OPAL also provides basic built-in tools for working directly with entire distributions. A max operation gets the most likely element from a distribution, and a sample operation can randomly select values according to the distribution.

[This section bears revisiting once we actually use distributions meaningfully.]

4.3. Hypothetical worlds

In the kind of intelligent applications we want to target, a common goal is to choose the best action to take in the real world among alternatives. The action could be scheduling a meeting, booking a flight, or sending a message. The common thread is that the best alternative depends on how the world would look if the action were taken: in other words, the fitness of a potential action depends on its effect on the world. For example, a potential meeting slot might be good if the travel times between adjacent events is sufficient, or it might be bad if it leads to a busy day with too many meetings.
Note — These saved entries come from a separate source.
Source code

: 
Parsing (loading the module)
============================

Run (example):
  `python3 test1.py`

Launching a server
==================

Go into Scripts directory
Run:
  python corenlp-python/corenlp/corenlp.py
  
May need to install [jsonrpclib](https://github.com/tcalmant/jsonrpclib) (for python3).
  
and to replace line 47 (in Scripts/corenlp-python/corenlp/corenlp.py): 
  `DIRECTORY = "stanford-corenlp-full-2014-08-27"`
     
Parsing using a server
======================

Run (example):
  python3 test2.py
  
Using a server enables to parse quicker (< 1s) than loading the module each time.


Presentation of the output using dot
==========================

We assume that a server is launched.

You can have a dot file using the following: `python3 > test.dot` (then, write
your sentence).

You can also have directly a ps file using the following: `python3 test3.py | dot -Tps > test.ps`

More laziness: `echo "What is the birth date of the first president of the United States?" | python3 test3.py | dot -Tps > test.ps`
OPAL introduces an abstraction for hypothetical worlds to deal with potential actions and their effects on the outside world. The intent is to let the system define the quality of an action post facto in terms of its effects. This style of definition can be more natural than defining preferences in terms of the action itself. The style is especially critical when composing multiple, potentially conflicting actions.

(Hypothetical worlds also let systems encapsulate changes for preview and training before committing to them. The next section gives details on that aspect.)

OPAL’s hypothetical worlds borrow concepts from task-parallel programming languages. The program forks a new hypothetical world that runs in a snapshot of the state of the current world. The child world can make changes to the state, but the changes do not immediately affect the view of the same data in the parent world. The parent is in charge of deciding when to commit the child’s changes and apply any updates to the parent’s state. To decide which uncommitted hypothetical world to commit, the parent uses special-purpose communication channels.

Post-facto fitness assessment.

Hypothetical worlds facilitate the definition of search criteria. For example, a meeting scheduler can fork many hypothetical worlds to decide which slot is best for a meeting. In each child world, the system will attempt to schedule a meeting in a different slot. Adding a meeting to the calendar inside a hypothetical world does not send any commands to the real-world calendar server; instead, it affects shadow data that is visible only to the OPAL program itself. It can inspect the potential final state of the calendar to decide the potential action’s quality—for example, it might measure how busy the day has become, or how many meetings have been scheduled before a cut-off time in the morning.

Without the ability to pre-flight potential changes in hypothetical worlds, the programmer would need to define these quality properties in terms of the action itself. They would need to define the “busy day” feature, for example, by manually recreating the final calendar state and measuring it.

Modular worlds and recursive search.

Hypothetical worlds also provide an abstraction mechanism. In the scheduling example, a child world that wants to schedule a meeting in a given slot may need to recursively move a pre-existing conflicting meeting. To find the best way to move that meeting, the child world can recursively fork second-level child worlds of its own. In other words, OPAL code can use hypothetical worlds anywhere without exposing them to its clients.

4.4. Integrating with real-world services

OPAL is a system integration language: it needs to interface safely with external services that take actions on its behalf. The external systems need to play nicely with OPAL’s internal abstractions: namely, hypothetical worlds.

The idea is that OPAL programs can affect the outside world automatically when they commit hypothetical changes into the top-level world. In other words, the top-level non-hypothetical world in OPAL is where service interactions occur, and hypothetical worlds help coordinate those interactions.

Hypothetical worlds for consistency and atomicity.

This means that hypothetical worlds also work as a form of concurrency control. As with a transaction, a hypothetical world is isolated from any other code—including external systems—until the program commits it. The data it observes cannot change during the course of the world’s execution. For example, a scheduling program in OPAL can observe that a meeting slot is free and schedule a new meeting in that slot without worrying that someone else will fill that slot in between the check and the update.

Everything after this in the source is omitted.